Lena Koroleva

The Art Of Narcissistic Men

A narcissistic man is a double-edged sword that you’re convinced won’t hurt the hearts of its protectors before you realize you’re mistaken. 

He is your boss. Your boyfriend. Your father. Your lover. Your best friend. Your colleague or your situationship.

He yells like the backseat driver from hell after a wrong turn and a different route alternative to the one he prefers. 

He screams at you so loud that you’re sick as you drive to dinner, and then wonders why you don’t have much of an appetite as he stares at your full plate. You claim it’s the seemingly bad sauce after he probes further, since agnolotti is one of your favorites from this place and you don’t want to feel even worse later.

He accuses you of being irrational or stupid when you cry after you’ve only tried to help and tells you to stop with the waterworks as you can’t help but cry in front of a diner full of people.

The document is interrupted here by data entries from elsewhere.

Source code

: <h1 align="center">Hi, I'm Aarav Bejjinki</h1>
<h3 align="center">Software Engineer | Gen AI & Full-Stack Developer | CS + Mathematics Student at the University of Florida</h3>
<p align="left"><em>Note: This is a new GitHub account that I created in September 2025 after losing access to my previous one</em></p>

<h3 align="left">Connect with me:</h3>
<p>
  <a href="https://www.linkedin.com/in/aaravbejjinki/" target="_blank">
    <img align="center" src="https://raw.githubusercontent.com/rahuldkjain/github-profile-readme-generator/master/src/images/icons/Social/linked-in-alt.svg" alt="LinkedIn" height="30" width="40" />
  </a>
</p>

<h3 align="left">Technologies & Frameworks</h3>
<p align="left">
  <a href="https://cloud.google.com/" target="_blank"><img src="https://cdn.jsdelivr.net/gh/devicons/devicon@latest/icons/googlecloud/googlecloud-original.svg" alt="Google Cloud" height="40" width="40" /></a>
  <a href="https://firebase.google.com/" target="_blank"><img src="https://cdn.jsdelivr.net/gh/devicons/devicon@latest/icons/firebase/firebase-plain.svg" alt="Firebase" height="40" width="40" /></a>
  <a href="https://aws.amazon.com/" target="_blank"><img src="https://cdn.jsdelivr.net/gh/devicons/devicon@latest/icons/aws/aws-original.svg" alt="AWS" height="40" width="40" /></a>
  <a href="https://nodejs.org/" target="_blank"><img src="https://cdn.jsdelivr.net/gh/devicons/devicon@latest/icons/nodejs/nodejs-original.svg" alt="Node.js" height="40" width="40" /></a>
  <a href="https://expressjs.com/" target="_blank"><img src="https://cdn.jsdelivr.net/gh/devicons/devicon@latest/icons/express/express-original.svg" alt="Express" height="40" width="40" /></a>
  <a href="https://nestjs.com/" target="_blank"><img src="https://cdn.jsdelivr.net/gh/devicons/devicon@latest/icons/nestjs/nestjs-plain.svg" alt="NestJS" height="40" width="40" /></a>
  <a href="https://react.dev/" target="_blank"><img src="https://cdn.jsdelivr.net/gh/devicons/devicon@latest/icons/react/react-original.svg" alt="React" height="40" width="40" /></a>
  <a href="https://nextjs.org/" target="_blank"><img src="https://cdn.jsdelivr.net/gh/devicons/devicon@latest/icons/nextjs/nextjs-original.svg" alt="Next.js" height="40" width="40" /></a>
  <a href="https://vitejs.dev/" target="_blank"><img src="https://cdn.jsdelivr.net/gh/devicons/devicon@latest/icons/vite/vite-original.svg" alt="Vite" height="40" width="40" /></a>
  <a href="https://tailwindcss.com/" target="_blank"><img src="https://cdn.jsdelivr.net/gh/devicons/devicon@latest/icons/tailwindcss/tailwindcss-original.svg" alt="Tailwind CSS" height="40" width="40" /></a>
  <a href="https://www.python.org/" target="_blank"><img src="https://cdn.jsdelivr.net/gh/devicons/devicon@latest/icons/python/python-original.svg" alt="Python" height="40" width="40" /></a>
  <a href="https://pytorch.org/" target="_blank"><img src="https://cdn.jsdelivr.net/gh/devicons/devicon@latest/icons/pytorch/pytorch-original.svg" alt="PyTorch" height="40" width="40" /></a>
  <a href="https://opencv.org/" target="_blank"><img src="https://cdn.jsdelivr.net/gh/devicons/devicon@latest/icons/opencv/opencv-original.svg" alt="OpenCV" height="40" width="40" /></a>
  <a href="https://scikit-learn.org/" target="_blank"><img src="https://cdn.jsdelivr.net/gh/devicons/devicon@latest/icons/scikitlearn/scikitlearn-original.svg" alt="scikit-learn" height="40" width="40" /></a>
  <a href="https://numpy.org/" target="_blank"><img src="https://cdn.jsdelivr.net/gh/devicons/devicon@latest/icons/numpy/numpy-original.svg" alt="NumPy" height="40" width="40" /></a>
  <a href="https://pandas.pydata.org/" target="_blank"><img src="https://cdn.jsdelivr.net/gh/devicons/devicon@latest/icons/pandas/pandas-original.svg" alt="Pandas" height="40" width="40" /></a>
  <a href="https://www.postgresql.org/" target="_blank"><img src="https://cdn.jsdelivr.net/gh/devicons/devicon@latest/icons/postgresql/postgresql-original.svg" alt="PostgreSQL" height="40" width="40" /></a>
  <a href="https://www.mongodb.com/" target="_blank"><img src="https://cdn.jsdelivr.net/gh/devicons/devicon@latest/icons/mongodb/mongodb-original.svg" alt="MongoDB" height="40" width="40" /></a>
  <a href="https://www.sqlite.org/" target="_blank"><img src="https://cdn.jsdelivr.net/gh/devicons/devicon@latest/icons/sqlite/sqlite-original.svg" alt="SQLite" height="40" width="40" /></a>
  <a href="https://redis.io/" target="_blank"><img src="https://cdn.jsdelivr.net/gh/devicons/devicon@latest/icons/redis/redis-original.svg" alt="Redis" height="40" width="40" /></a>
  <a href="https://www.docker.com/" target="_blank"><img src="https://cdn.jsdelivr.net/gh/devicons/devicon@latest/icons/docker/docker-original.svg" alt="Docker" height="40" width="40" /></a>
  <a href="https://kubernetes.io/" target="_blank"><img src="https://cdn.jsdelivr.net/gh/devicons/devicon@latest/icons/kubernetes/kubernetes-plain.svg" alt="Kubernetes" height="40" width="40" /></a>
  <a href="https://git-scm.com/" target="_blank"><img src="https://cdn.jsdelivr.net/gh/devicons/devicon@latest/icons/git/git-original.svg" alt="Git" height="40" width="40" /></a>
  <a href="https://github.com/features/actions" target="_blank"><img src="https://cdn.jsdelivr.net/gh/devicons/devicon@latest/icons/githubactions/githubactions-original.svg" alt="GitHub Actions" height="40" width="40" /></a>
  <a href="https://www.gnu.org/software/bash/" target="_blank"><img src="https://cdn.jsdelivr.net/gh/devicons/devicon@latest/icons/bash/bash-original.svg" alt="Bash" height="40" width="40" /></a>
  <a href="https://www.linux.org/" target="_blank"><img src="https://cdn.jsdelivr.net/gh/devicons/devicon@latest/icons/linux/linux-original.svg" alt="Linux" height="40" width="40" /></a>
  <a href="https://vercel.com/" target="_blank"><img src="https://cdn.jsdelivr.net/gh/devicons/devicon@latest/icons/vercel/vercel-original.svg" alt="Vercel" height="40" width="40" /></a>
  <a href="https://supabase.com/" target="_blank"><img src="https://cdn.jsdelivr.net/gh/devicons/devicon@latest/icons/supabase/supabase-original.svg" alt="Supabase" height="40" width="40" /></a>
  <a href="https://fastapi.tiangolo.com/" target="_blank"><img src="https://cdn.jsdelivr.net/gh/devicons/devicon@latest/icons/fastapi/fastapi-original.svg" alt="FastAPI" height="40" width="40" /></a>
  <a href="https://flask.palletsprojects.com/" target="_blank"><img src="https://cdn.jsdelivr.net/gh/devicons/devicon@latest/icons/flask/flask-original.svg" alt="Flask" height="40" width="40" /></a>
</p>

He loses his license for speeding too many times and loses his mind when you finally get a ticket of your own.

 He only cries when he thinks about the loss of the dog or when you were a little girl or occasionally the recent accomplishments you’ve achieved that instigate his arrogant sense of pride, which is only really used so that he can show off to his so-called friends.

He’s more present in conversations that involve him or connect somehow to his life and tunes out like a static radio when it’s less relevant.  

He tries to change the subject just to escape a faulted argument and pays for dinner and expensive gifts that are a little gauche to remedy things better.

He chastizes you for incorrectly lodging paperwork you’ve never filed before that you only even did in the first place as an unattached favor and makes you feel incompetent in response. 

He tells you that he’ll live overseas with you for two years in what is supposed to be one of your biggest dreams and changes his mind at the last second. He expects you to be a mother and a wife and maintain the house while supporting his dreams instead.

He isn’t fully certain of your birthday and knows that you’re somewhere in your twenties while failing to pinpoint just which one but knows the date of your brothers’ like the back of his hand. 

He books flights for a trip he knows he’ll be canceling as the departure date nears, only booking flights initially to show that he really could be there, but ultimately will not be, for one reason or another.

He turns red with anger when you leave the door open as the heater blares but leaves the house with the television on pause and drives with the window open and the air conditioner on.

He talks down to you in a patronizing tone because his masculinity and his extra years clearly make him so much wiser than anything you could ever be.

He smiles like he’s won a game, as if you’ve failed to outsmart him, when you try a method that doesn’t belong to him, which is impossible considering he knows best.

He doesn’t know the meaning of gaslighting and thinks women tend to exaggerate or are falsely superior.

He speaks of your childhood with reinvented memories and exaggerated persona, unable to remember the freeze-dried moments of traumas he helped cement.

He denies that he’s a narcissist and ensures you that it’s all in your head. Ultimately you can’t help but wonder if the collective series of supposedly narcissistic exhibitions are real at all, or if maybe the real problem is you.